**Work required**
Return all the entries exactly. No pictures.

Pictures paired with source code
-=-=-=-=-

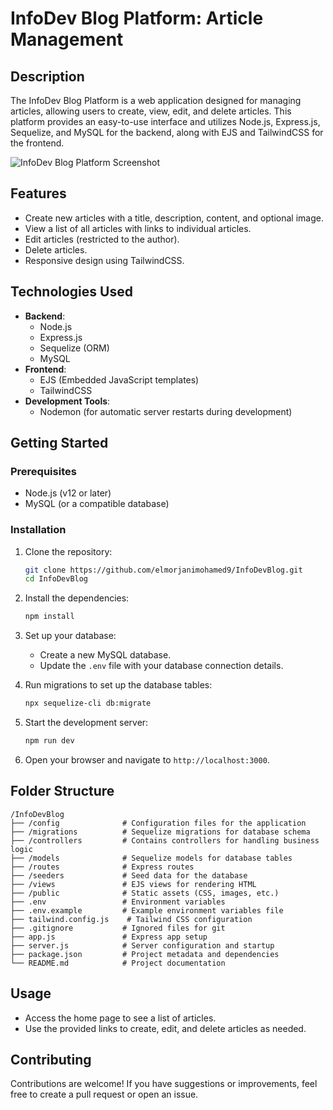 # InfoDev Blog Platform: Article Management

## Description
The InfoDev Blog Platform is a web application designed for managing articles, allowing users to create, view, edit, and delete articles. This platform provides an easy-to-use interface and utilizes Node.js, Express.js, Sequelize, and MySQL for the backend, along with EJS and TailwindCSS for the frontend.

![InfoDev Blog Platform Screenshot](public/images/screenshot.png)

## Features
- Create new articles with a title, description, content, and optional image.
- View a list of all articles with links to individual articles.
- Edit articles (restricted to the author).
- Delete articles.
- Responsive design using TailwindCSS.

## Technologies Used
- **Backend**:
  - Node.js
  - Express.js
  - Sequelize (ORM)
  - MySQL
- **Frontend**:
  - EJS (Embedded JavaScript templates)
  - TailwindCSS
- **Development Tools**:
  - Nodemon (for automatic server restarts during development)

## Getting Started

### Prerequisites
- Node.js (v12 or later)
- MySQL (or a compatible database)

### Installation

1. Clone the repository:
   ```bash
   git clone https://github.com/elmorjanimohamed9/InfoDevBlog.git
   cd InfoDevBlog
   ```

2. Install the dependencies:
   ```bash
   npm install
   ```

3. Set up your database:
   - Create a new MySQL database.
   - Update the `.env` file with your database connection details.

4. Run migrations to set up the database tables:
   ```bash
   npx sequelize-cli db:migrate
   ```

5. Start the development server:
   ```bash
   npm run dev
   ```

6. Open your browser and navigate to `http://localhost:3000`.

## Folder Structure
```
/InfoDevBlog
├── /config              # Configuration files for the application
├── /migrations          # Sequelize migrations for database schema
├── /controllers         # Contains controllers for handling business logic
├── /models              # Sequelize models for database tables
├── /routes              # Express routes
├── /seeders             # Seed data for the database
├── /views               # EJS views for rendering HTML
├── /public              # Static assets (CSS, images, etc.)
├── .env                 # Environment variables
├── .env.example         # Example environment variables file
├── tailwind.config.js    # Tailwind CSS configuration
├── .gitignore           # Ignored files for git
├── app.js               # Express app setup
├── server.js            # Server configuration and startup
├── package.json         # Project metadata and dependencies
└── README.md            # Project documentation
```

## Usage
- Access the home page to see a list of articles.
- Use the provided links to create, edit, and delete articles as needed.

## Contributing
Contributions are welcome! If you have suggestions or improvements, feel free to create a pull request or open an issue.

-=-=-=-=-

**Solved exercise**
 # InfoDev Blog Platform: Article Management

## Description
The InfoDev Blog Platform is a web application designed for managing articles, allowing users to create, view, edit, and delete articles. This platform provides an easy-to-use interface and utilizes Node.js, Express.js, Sequelize, and MySQL for the backend, along with EJS and TailwindCSS for the frontend.

![InfoDev Blog Platform Screenshot](public/images/screenshot.png)

## Features
- Create new articles with a title, description, content, and optional image.
- View a list of all articles with links to individual articles.
- Edit articles (restricted to the author).
- Delete articles.
- Responsive design using TailwindCSS.

## Technologies Used
- **Backend**:
  - Node.js
  - Express.js
  - Sequelize (ORM)
  - MySQL
- **Frontend**:
  - EJS (Embedded JavaScript templates)
  - TailwindCSS
- **Development Tools**:
  - Nodemon (for automatic server restarts during development)

## Getting Started

### Prerequisites
- Node.js (v12 or later)
- MySQL (or a compatible database)

### Installation

1. Clone the repository:
   ```bash
   git clone https://github.com/elmorjanimohamed9/InfoDevBlog.git
   cd InfoDevBlog
   ```

2. Install the dependencies:
   ```bash
   npm install
   ```

3. Set up your database:
   - Create a new MySQL database.
   - Update the `.env` file with your database connection details.

4. Run migrations to set up the database tables:
   ```bash
   npx sequelize-cli db:migrate
   ```

5. Start the development server:
   ```bash
   npm run dev
   ```

6. Open your browser and navigate to `http://localhost:3000`.

## Folder Structure
```
/InfoDevBlog
├── /config              # Configuration files for the application
├── /migrations          # Sequelize migrations for database schema
├── /controllers         # Contains controllers for handling business logic
├── /models              # Sequelize models for database tables
├── /routes              # Express routes
├── /seeders             # Seed data for the database
├── /views               # EJS views for rendering HTML
├── /public              # Static assets (CSS, images, etc.)
├── .env                 # Environment variables
├── .env.example         # Example environment variables file
├── tailwind.config.js    # Tailwind CSS configuration
├── .gitignore           # Ignored files for git
├── app.js               # Express app setup
├── server.js            # Server configuration and startup
├── package.json         # Project metadata and dependencies
└── README.md            # Project documentation
```

## Usage
- Access the home page to see a list of articles.
- Use the provided links to create, edit, and delete articles as needed.

## Contributing
Contributions are welcome! If you have suggestions or improvements, feel free to create a pull request or open an issue.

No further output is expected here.